I am interested in several distinct yet overlapping topics related the areas of communication theory, gender communication, psychology, and rhetoric and imagery in popular culture. Because my education at the University of Oregon (UO) focused on both practical applications and theory of new media, my curiosity about the experiential quality of using computers and how people mediate their self images through new communication technology has continued to grow. My inquiry into this topic involves investigating the new ways that people instantly access vast amounts of information and the effects of this shift on mass communication audiences. In other words, how has the accessibility of information changed the way people seek, process, and organize information?
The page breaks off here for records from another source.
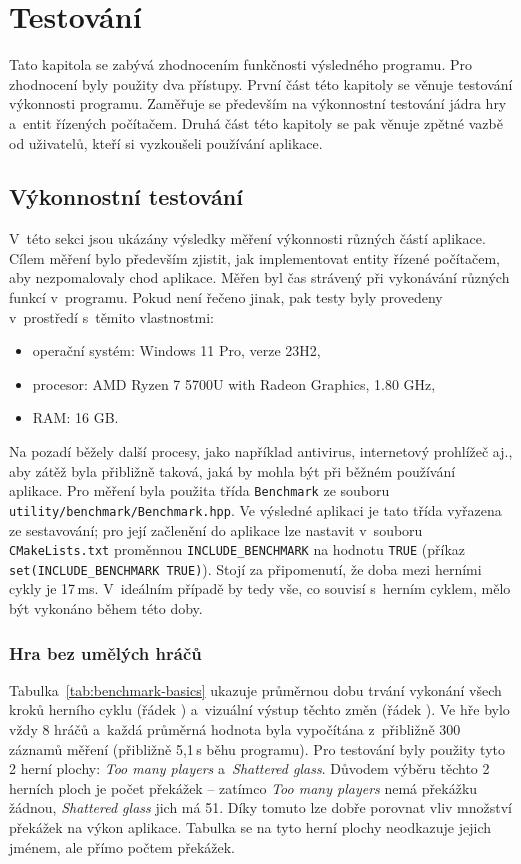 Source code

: \chapter{Testování}
\label{ch:testovani}

Tato kapitola se zabývá zhodnocením funkčnosti výsledného programu. Pro zhodnocení byly použity dva přístupy. První část této kapitoly se věnuje testování výkonnosti programu. Zaměřuje se především na výkonnostní testování jádra hry a~entit řízených počítačem. Druhá část této kapitoly se pak věnuje zpětné vazbě od uživatelů, kteří si vyzkoušeli používání aplikace.

\section{Výkonnostní testování}
\label{sec:vykonnostni-testovani}

V~této sekci jsou ukázány výsledky měření výkonnosti různých částí aplikace. Cílem měření bylo především zjistit, jak implementovat entity řízené počítačem, aby nezpomalovaly chod aplikace. Měřen byl čas strávený při vykonávání různých funkcí v~programu. Pokud není řečeno jinak, pak testy byly provedeny v~prostředí s~těmito vlastnostmi:
\begin{itemize}
    \item operační systém: Windows 11 Pro, verze 23H2,
    \item procesor: AMD Ryzen 7 5700U with Radeon Graphics, 1.80 GHz,
    \item RAM: 16 GB.
\end{itemize}
Na pozadí běžely další procesy, jako například antivirus, internetový prohlížeč aj., aby zátěž byla přibližně taková, jaká by mohla být při běžném používání aplikace. Pro měření byla použita třída \texttt{Benchmark} ze souboru \texttt{utility/benchmark/Benchmark.hpp}. Ve výsledné aplikaci je tato třída vyřazena ze sestavování; pro její začlenění do aplikace lze nastavit v~souboru \texttt{CMakeLists.txt} proměnnou \texttt{INCLUDE\_BENCHMARK} na hodnotu \texttt{TRUE} (příkaz \texttt{set(INCLUDE\_BENCHMARK TRUE)}). Stojí za připomenutí, že doba mezi herními cykly je 17\,ms. V~ideálním případě by tedy vše, co souvisí s~herním cyklem, mělo být vykonáno během této doby.

\subsection*{Hra bez umělých hráčů}

Tabulka~\ref{tab:benchmark-basics} ukazuje průměrnou dobu trvání vykonání všech kroků herního cyklu (řádek ) a~vizuální výstup těchto změn (řádek ). Ve hře bylo vždy 8 hráčů a~každá průměrná hodnota byla vypočítána z~přibližně 300 záznamů měření (přibližně 5,1\,s běhu programu). Pro testování byly použity tyto 2 herní plochy: \emph{Too many players} a~\emph{Shattered glass}. Důvodem výběru těchto 2 herních ploch je počet překážek -- zatímco \emph{Too many players} nemá překážku žádnou, \emph{Shattered glass} jich má 51. Díky tomuto lze dobře porovnat vliv množství překážek na výkon aplikace. Tabulka se na tyto herní plochy neodkazuje jejich jménem, ale přímo počtem překážek.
More specifically, I examine the rapidly evolving nature of representations of the self, often defined through reference to the body, and how these representations relate to the technological innovations and communicative capabilities afforded by new media. This topic could be more broadly understood as the social uses and effects of new vs. traditional media representations of the body. The idea of the disembodied self is fascinating to me, especially as it relates to the interactions between the individual consciousness and virtual physicality.
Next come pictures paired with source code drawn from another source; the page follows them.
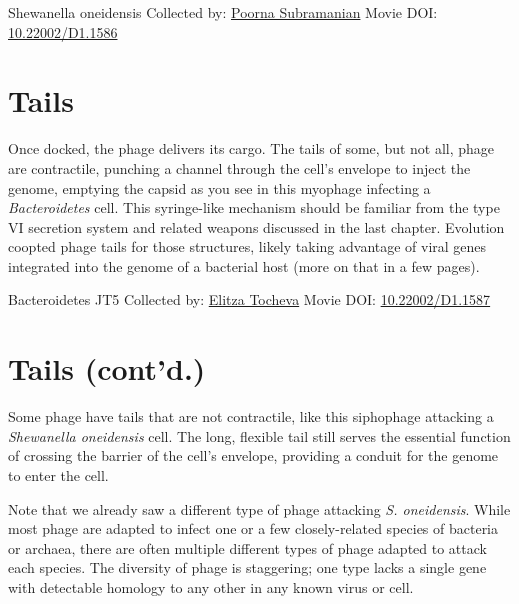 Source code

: \documentclass[]{tufte-book}
\begin{document}
\hypertarget{htmlwidget-54681103aa172cbaad8e}{}

\label{fig:10-1}Shewanella oneidensis Collected by: \protect\hyperlink{poorna_subramanian}{Poorna Subramanian} Movie DOI: \href{https://doi.org/10.22002/D1.1586}{10.22002/D1.1586}

\hypertarget{tails}{%
\section{Tails}\label{tails}}

Once docked, the phage delivers its cargo. The tails of some, but not all, phage are contractile, punching a channel through the cell's envelope to inject the genome, emptying the capsid as you see in this myophage infecting a \emph{Bacteroidetes} cell. This syringe-like mechanism should be familiar from the type VI secretion system and related weapons discussed in the last chapter. Evolution coopted phage tails for those structures, likely taking advantage of viral genes integrated into the genome of a bacterial host (more on that in a few pages).



\hypertarget{htmlwidget-d6198511925dde57c338}{}

\label{fig:10-2}Bacteroidetes JT5 Collected by: \protect\hyperlink{elitza_tocheva}{Elitza Tocheva} Movie DOI: \href{https://doi.org/10.22002/D1.1587}{10.22002/D1.1587}

\hypertarget{tails-contd.}{%
\section{Tails (cont'd.)}\label{tails-contd.}}

Some phage have tails that are not contractile, like this siphophage attacking a \emph{Shewanella oneidensis} cell. The long, flexible tail still serves the essential function of crossing the barrier of the cell's envelope, providing a conduit for the genome to enter the cell.

Note that we already saw a different type of phage attacking \emph{S. oneidensis}. While most phage are adapted to infect one or a few closely-related species of bacteria or archaea, there are often multiple different types of phage adapted to attack each species. The diversity of phage is staggering; one type lacks a single gene with detectable homology to any other in any known virus or cell.



\hypertarget{htmlwidget-48fd8c834531b3899e08}{}
\end{document}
The problem of mediated consciousness and its effects on the body translates into an exploration of the current state of body image studies regarding traditional media technologies contrasted with the potential areas of investigation of body image in new media. In this comparison, I am interested in analyzing gender and race communication throughout broadly defined textual sources in the new media and how this kind of identity communication has evolved from its uses in traditional media to new media contexts. In essence, I am motivated to probe the question of what role new media will play in shaping images of ourselves.
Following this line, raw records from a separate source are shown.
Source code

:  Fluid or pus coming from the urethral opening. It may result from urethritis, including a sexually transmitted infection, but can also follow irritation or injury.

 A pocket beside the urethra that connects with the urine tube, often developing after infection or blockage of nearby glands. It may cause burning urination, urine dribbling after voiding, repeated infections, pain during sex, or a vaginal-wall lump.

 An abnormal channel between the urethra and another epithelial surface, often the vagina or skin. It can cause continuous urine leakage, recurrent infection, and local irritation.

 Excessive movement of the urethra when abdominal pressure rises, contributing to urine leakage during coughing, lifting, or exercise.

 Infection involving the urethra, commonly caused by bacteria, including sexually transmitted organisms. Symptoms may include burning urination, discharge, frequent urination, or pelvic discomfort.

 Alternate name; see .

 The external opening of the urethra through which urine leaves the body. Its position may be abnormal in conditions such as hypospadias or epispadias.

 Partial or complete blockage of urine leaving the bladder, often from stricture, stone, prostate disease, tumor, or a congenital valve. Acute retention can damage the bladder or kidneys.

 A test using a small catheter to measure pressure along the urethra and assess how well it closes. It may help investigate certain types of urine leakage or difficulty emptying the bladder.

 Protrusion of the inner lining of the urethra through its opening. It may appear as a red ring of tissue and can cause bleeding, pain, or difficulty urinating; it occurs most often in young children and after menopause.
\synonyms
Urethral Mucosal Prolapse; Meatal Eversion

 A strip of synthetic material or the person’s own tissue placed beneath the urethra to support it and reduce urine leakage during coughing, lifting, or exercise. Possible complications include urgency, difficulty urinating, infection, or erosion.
This line of inquiry logically leads to an interest in the psychological ramifications of body image in the new media environment, particularly related to the nature of the relationship between the body and mind. If the means and media for communicating gender, race, and physicality are shifting with the advance of technology, then how will these developments change people's relationships with themselves, their bodies, and their identities? Of special interest to me is the psychological impact of new communication technologies on disordered eating behaviors and other body dysmorphic disorders, particularly in women.